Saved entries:
|---|

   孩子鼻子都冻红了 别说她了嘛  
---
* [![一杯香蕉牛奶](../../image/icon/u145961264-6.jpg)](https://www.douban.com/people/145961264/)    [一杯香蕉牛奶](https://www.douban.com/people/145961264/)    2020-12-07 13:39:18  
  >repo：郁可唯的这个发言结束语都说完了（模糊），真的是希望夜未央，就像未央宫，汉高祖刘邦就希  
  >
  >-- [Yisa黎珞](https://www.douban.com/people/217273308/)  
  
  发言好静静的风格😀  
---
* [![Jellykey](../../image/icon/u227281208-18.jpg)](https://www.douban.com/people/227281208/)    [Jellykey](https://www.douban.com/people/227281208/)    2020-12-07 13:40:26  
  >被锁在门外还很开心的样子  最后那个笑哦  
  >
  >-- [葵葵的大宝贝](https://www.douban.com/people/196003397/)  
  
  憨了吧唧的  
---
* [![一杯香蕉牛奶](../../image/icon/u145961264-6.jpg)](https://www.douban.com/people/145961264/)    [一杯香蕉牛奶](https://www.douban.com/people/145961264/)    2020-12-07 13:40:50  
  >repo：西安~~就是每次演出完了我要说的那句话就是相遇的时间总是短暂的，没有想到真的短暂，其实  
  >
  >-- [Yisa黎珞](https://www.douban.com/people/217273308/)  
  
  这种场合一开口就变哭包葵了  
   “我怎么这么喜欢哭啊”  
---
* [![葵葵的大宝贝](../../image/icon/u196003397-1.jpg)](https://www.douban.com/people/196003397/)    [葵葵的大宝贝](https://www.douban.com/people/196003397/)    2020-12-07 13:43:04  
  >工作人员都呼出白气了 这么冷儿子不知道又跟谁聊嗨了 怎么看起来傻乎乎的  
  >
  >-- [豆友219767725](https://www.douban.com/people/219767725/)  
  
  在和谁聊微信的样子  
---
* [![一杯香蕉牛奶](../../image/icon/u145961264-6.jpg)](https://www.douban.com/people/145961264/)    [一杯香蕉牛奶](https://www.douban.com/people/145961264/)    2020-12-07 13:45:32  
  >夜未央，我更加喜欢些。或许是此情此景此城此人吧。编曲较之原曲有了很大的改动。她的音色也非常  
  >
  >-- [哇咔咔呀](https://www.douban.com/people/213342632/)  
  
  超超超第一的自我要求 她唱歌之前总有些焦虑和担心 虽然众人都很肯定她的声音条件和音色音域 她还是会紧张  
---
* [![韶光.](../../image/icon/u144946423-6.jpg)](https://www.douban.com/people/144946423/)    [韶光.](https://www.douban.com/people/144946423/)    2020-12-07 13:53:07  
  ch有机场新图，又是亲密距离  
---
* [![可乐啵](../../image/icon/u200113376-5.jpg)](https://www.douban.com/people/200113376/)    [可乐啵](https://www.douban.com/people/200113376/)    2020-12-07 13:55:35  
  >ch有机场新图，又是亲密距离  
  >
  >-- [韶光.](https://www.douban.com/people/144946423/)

|---|

TO DO: Pull every line containing "葵葵的大宝贝" out of the records.

FINISHED EXERCISE:
  >-- [葵葵的大宝贝](https://www.douban.com/people/196003397/)  
* [![葵葵的大宝贝](../../image/icon/u196003397-1.jpg)](https://www.douban.com/people/196003397/)    [葵葵的大宝贝](https://www.douban.com/people/196003397/)    2020-12-07 13:43:04  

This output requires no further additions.